WHAT IS EXPECTED — No pictures belong in the copy. Restate the rest of the data exactly.
◇ ◇ ◇ ◇ ◇
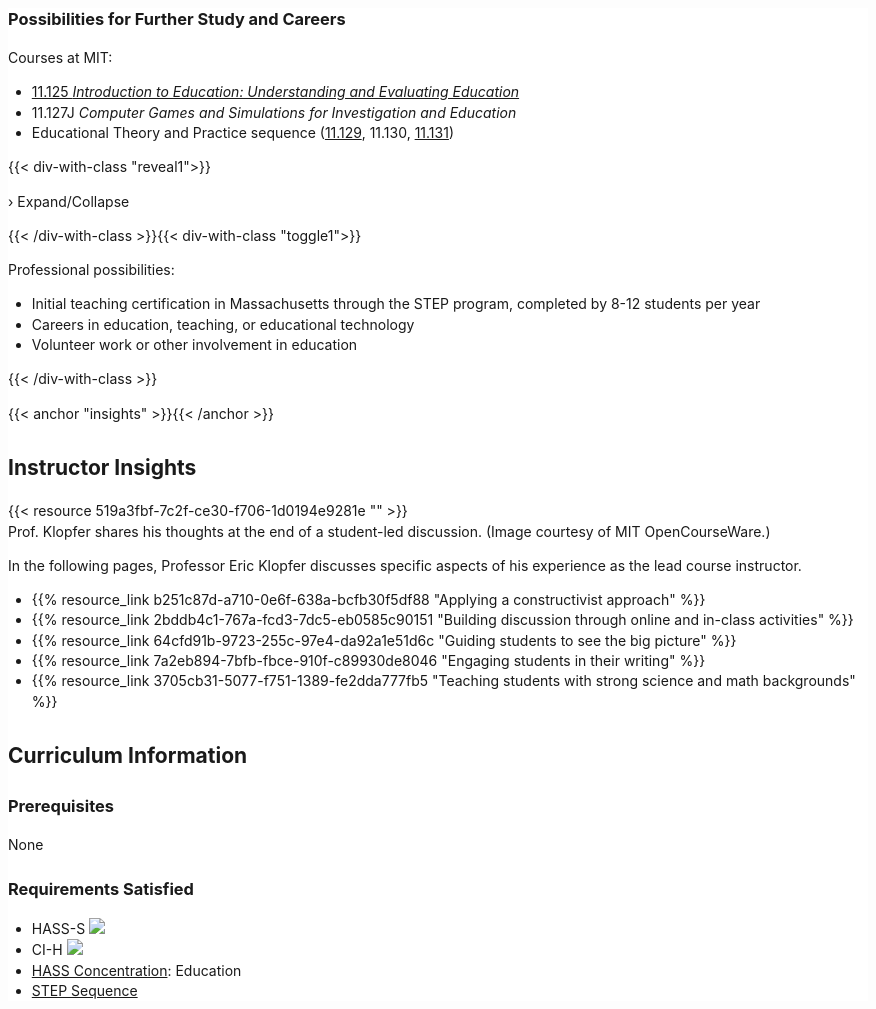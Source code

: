 ### Possibilities for Further Study and Careers

Courses at MIT:

*   [11.125 _Introduction to Education: Understanding and Evaluating Education_](/courses/11-125-introduction-to-education-understanding-and-evaluating-education-spring-2009)
*   11.127J _Computer Games and Simulations for Investigation and Education_
*   Educational Theory and Practice sequence ([11.129](/courses/11-129-educational-theory-and-practice-i-fall-2011), 11.130, [11.131](/courses/11-131-educational-theory-and-practice-iii-spring-2012))

{{< div-with-class "reveal1">}}

› Expand/Collapse

{{< /div-with-class >}}{{< div-with-class "toggle1">}}

Professional possibilities:

*   Initial teaching certification in Massachusetts through the STEP program, completed by 8-12 students per year
*   Careers in education, teaching, or educational technology
*   Volunteer work or other involvement in education

{{< /div-with-class >}}

{{< anchor "insights" >}}{{< /anchor >}}

Instructor Insights
-------------------

{{< resource 519a3fbf-7c2f-ce30-f706-1d0194e9281e "" >}}  
Prof. Klopfer shares his thoughts at the end of a student-led discussion. (Image courtesy of MIT OpenCourseWare.)

In the following pages, Professor Eric Klopfer discusses specific aspects of his experience as the lead course instructor.

*   {{% resource_link b251c87d-a710-0e6f-638a-bcfb30f5df88 "Applying a constructivist approach" %}}
*   {{% resource_link 2bddb4c1-767a-fcd3-7dc5-eb0585c90151 "Building discussion through online and in-class activities" %}}
*   {{% resource_link 64cfd91b-9723-255c-97e4-da92a1e51d6c "Guiding students to see the big picture" %}}
*   {{% resource_link 7a2eb894-7bfb-fbce-910f-c89930de8046 "Engaging students in their writing" %}}
*   {{% resource_link 3705cb31-5077-f751-1389-fe2dda777fb5 "Teaching students with strong science and math backgrounds" %}}

Curriculum Information
----------------------

### Prerequisites

None

### Requirements Satisfied

*   HASS-S ![](/images/educator/icon-question-hass-s.png)
*   CI-H ![](/images/educator/icon-question-cih.png)
*   [HASS Concentration](http://web.mit.edu/hassreq/concentrations.html): Education
*   [STEP Sequence](http://education.mit.edu/classes/overview)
◇ ◇ ◇ ◇ ◇
SOLUTION FOR THIS TASK —
Source code

: ### Possibilities for Further Study and Careers

Courses at MIT:

*   [11.125 _Introduction to Education: Understanding and Evaluating Education_](/courses/11-125-introduction-to-education-understanding-and-evaluating-education-spring-2009)
*   11.127J _Computer Games and Simulations for Investigation and Education_
*   Educational Theory and Practice sequence ([11.129](/courses/11-129-educational-theory-and-practice-i-fall-2011), 11.130, [11.131](/courses/11-131-educational-theory-and-practice-iii-spring-2012))

{{< div-with-class "reveal1">}}

› Expand/Collapse

{{< /div-with-class >}}{{< div-with-class "toggle1">}}

Professional possibilities:

*   Initial teaching certification in Massachusetts through the STEP program, completed by 8-12 students per year
*   Careers in education, teaching, or educational technology
*   Volunteer work or other involvement in education

{{< /div-with-class >}}

{{< anchor "insights" >}}{{< /anchor >}}

Instructor Insights
-------------------

{{< resource 519a3fbf-7c2f-ce30-f706-1d0194e9281e "" >}}  
Prof. Klopfer shares his thoughts at the end of a student-led discussion. (Image courtesy of MIT OpenCourseWare.)

In the following pages, Professor Eric Klopfer discusses specific aspects of his experience as the lead course instructor.

*   {{% resource_link b251c87d-a710-0e6f-638a-bcfb30f5df88 "Applying a constructivist approach" %}}
*   {{% resource_link 2bddb4c1-767a-fcd3-7dc5-eb0585c90151 "Building discussion through online and in-class activities" %}}
*   {{% resource_link 64cfd91b-9723-255c-97e4-da92a1e51d6c "Guiding students to see the big picture" %}}
*   {{% resource_link 7a2eb894-7bfb-fbce-910f-c89930de8046 "Engaging students in their writing" %}}
*   {{% resource_link 3705cb31-5077-f751-1389-fe2dda777fb5 "Teaching students with strong science and math backgrounds" %}}

Curriculum Information
----------------------

### Prerequisites

None

### Requirements Satisfied

*   HASS-S ![](/images/educator/icon-question-hass-s.png)
*   CI-H ![](/images/educator/icon-question-cih.png)
*   [HASS Concentration](http://web.mit.edu/hassreq/concentrations.html): Education
*   [STEP Sequence](http://education.mit.edu/classes/overview)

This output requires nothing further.